"The Time Traveler's Wife" is the story of an extra-ordinary marriage in ordinary times. Well, not quite so ordinary if you consider the fact that the marriage takes place chronologically for Claire, the wife, and is more than a little irregular for Henry, her highly adaptable Chrono-Displaced husband who time travels not through a time machine, but because of a genetic mutation.
Claire is lucky enough to meet her future husband in elementary school. Luckily for Henry, who always travels buck-naked, she is a fairly open-minded little girl and doesn’t freak the f out when Henry shows up without clothing in a field behind her house. Henry himself doesn't meet Claire until he is in his 20's but by that point, she has countless memories of the man she will eventually marry. Alas, when Claire finally meets young Henry, he has no clue who she is. Claire is more than a little disappointed that the young Henry she meets bears little resemblance to the man he will eventually become.
In her words when they first meet, "He's so young, so before.....I have a sudden fear that he has forgotten who I have become...."

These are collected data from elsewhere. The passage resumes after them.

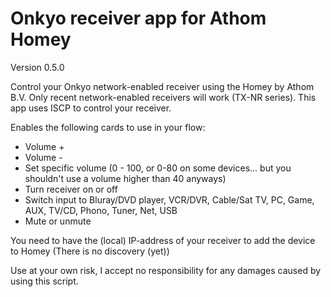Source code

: # Onkyo receiver app for Athom Homey

Version 0.5.0

Control your Onkyo network-enabled receiver using the Homey by Athom B.V.
Only recent network-enabled receivers will work (TX-NR series). This app uses ISCP to control your receiver.

Enables the following cards to use in your flow:
- Volume +
- Volume -
- Set specific volume (0 - 100, or 0-80 on some devices... but you shouldn't use a volume higher than 40 anyways)
- Turn receiver on or off
- Switch input to Bluray/DVD player, VCR/DVR, Cable/Sat TV, PC, Game, AUX, TV/CD, Phono, Tuner, Net, USB
- Mute or unmute

You need to have the (local) IP-address of your receiver to add the device to Homey (There is no discovery (yet))

Use at your own risk, I accept no responsibility for any damages caused by using this script.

Without giving away too much, the novel has several points of interest. Beyond the time travel itself, is how adaptable Henry must become to survive on the streets and fields where he is flung at random. One particularly poignant scene has an older Henry teaching his childhood self how to pick pockets, a skill the older Henry knows his younger self will need in order to survive. This may perhaps come as a surprise to you, but landing naked in the middle of nowhere doesn't necessarily feed you well.
Time Travel is in fact, so perilous at times for Henry, that it takes away some of my own excitement to conduct my own Time Traveling experiments. Not only does Henry risk his life time and time again, he is forced to re-live some of the worst moments in his life, over and over, without the possibility for changing them. My old journals are the closest I have ever come to that and at least I had the choice to burn them.
Being the wife of a Time Traveler is, also as you may expect, not particularly easy for Claire. Not only does she have to contend with waiting for Henry’s younger self to appear, she never knows when he will disappear to another time.
Despite the fact that their marriage is non-traditional, they seem to make it work.